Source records
────────────────────
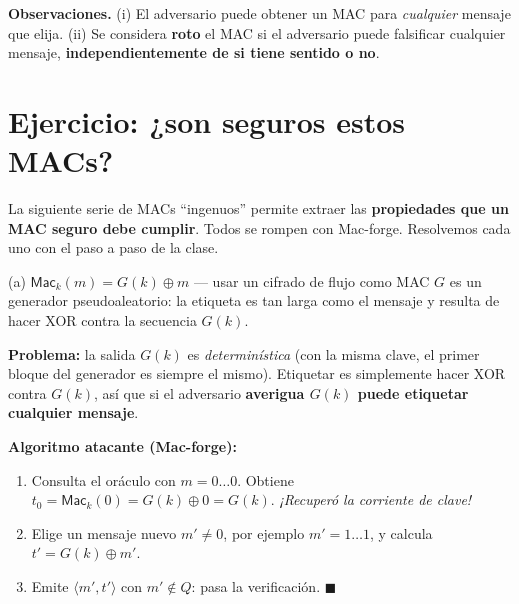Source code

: \documentclass[11pt,a4paper]{article}
\newcommand{\xor}{\oplus}
\newcommand{\Mac}{\mathsf{Mac}}
\begin{document}
\begin{slidebox}
\textbf{Observaciones.} (i) El adversario puede obtener un MAC para \emph{cualquier} mensaje
que elija. (ii) Se considera \textbf{roto} el MAC si el adversario puede falsificar
cualquier mensaje, \textbf{independientemente de si tiene sentido o no}.
\end{slidebox}

\section{Ejercicio: ¿son seguros estos MACs?}

La siguiente serie de MACs ``ingenuos'' permite extraer las \textbf{propiedades que un MAC
seguro debe cumplir}. Todos se rompen con Mac-forge. Resolvemos cada uno con el paso a paso
de la clase.

\begin{practbox}{(a) $\Mac_k(m)=G(k)\xor m$ — usar un cifrado de flujo como MAC}
$G$ es un generador pseudoaleatorio: la etiqueta es tan larga como el mensaje y resulta de
hacer XOR contra la secuencia $G(k)$.

\medskip
\textbf{Problema:} la salida $G(k)$ es \emph{determinística} (con la misma clave, el primer
bloque del generador es siempre el mismo). Etiquetar es simplemente hacer XOR contra $G(k)$,
así que si el adversario \textbf{averigua $G(k)$ puede etiquetar cualquier mensaje}.

\medskip
\textbf{Algoritmo atacante (Mac-forge):}
\begin{enumerate}[leftmargin=1.6em,itemsep=1pt]
  \item Consulta el oráculo con $m=0\ldots0$. Obtiene $t_0=\Mac_k(0)=G(k)\xor 0=\boxed{G(k)}$.
        \emph{¡Recuperó la corriente de clave!}
  \item Elige un mensaje nuevo $m'\neq 0$, por ejemplo $m'=1\ldots1$, y calcula
        $t'=G(k)\xor m'$.
  \item Emite $\langle m', t'\rangle$ con $m'\notin Q$: pasa la verificación. $\blacksquare$
\end{enumerate}
\end{practbox}
\end{document}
────────────────────
TASK ITEM
The answer should contain nothing but the lines from the top of the data above through the line containing "(i) El adversario", copied exactly, with no images.

RESULT BELOW
Source code

: \documentclass[11pt,a4paper]{article}
\newcommand{\xor}{\oplus}
\newcommand{\Mac}{\mathsf{Mac}}
\begin{document}
\begin{slidebox}
\textbf{Observaciones.} (i) El adversario puede obtener un MAC para \emph{cualquier} mensaje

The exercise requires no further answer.